Barbara Pope of Napa likes Costco. Really, really likes Costco.

So much so that Pope decided to pack up her 2010 Honda Odyssey minivan and drive solo across the country to visit Costcos in every state that has one.

“I love it,” Pope said of shopping at Costco warehouse clubs.

Unlike what most people think, each Costco is different, Pope said. “I’m panning for gold,” she said. “I see all kinds of interesting things in the pan but I’m looking for that nugget or two that’s different from anything else.”

Drew Sakuma, a Costco Regional vice president, said this is the first time he’s heard of such a Costco odyssey.

However, he’s not too surprised.

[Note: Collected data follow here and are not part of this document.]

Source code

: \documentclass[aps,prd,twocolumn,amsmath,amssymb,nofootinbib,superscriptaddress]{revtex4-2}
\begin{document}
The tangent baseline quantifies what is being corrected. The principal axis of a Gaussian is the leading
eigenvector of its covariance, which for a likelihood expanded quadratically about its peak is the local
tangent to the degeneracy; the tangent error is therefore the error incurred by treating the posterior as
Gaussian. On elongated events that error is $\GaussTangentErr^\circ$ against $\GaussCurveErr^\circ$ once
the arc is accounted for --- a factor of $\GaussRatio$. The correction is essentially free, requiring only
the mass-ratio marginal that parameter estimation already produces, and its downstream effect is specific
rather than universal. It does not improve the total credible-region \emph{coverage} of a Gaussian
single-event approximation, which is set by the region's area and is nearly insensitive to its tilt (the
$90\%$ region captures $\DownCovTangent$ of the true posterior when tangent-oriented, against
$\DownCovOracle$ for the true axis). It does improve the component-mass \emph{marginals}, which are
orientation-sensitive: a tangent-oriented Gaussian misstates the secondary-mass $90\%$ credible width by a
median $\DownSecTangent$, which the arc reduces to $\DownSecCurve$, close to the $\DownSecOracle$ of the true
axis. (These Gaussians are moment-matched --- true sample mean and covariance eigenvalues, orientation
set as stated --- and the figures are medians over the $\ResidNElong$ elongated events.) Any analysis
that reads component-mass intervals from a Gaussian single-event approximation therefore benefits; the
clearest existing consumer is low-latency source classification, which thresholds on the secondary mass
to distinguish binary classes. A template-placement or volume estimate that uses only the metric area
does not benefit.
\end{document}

People that have the “Costco craze” tend to visit Costco’s wherever they are, he said.

“She’s just one of many members that feel excited about shopping at Costco,” he said.

“If I had the time I would love to do the same thing.”

This was a good time to hit the road, said Pope, age 47. She and her husband were nearing the end of a home remodel project and she was at a crossroads in her event planning business. Her husband, who works in appliance sales in St. Helena, supported the idea, as did her friends, she said.

“There was this excitement that I didn’t expect at all,” she said.

Pope said that a higher power also motivated her.

“I’m a woman of faith,” said Pope. While at first even she thought her idea was a bit ridiculous, “I believe God was telling me” to do this cross-country Costco road trip. “Over time, this trip started taking on a life of its own.”

Calling her journey “My Costco Odyssey,” Pope is documenting her trip on a new blog, Facebook page and other social media.

The idea to start the road trip started with a visit to see her brother, who had recently bought a home in Indiana. As she planned to drive east, Pope figured she could stop at Costco stores along the way for gas and check out what each one offered.

Because Napa doesn’t yet have its own Costco, Pope said she has always made it a point to stop at other Costcos when she’s out of town to see what each one offers. “I could be missing out on something really interesting.”

Depending on an area’s demographics, Costco sells different kinds of ethnic foods, which brings back memories of her childhood growing up in a multicultural area on the south side of Chicago. These ethnic selections remind her “a little bit of home,” she said.

She left Napa on Sept. 28. As of last week Pope had traveled more than 6,000 miles and visited more than 36 Costco stores in 19 states. This is just the tip of the Costco iceberg. As of Mon. Nov. 14, there are 499 Costcos in 44 states in the United States.

“There have been so many cool things that have happened along the way,” said Pope from a stop in Ohio.

For one, she’s met some Costco executives, including CEO Craig Jelinek.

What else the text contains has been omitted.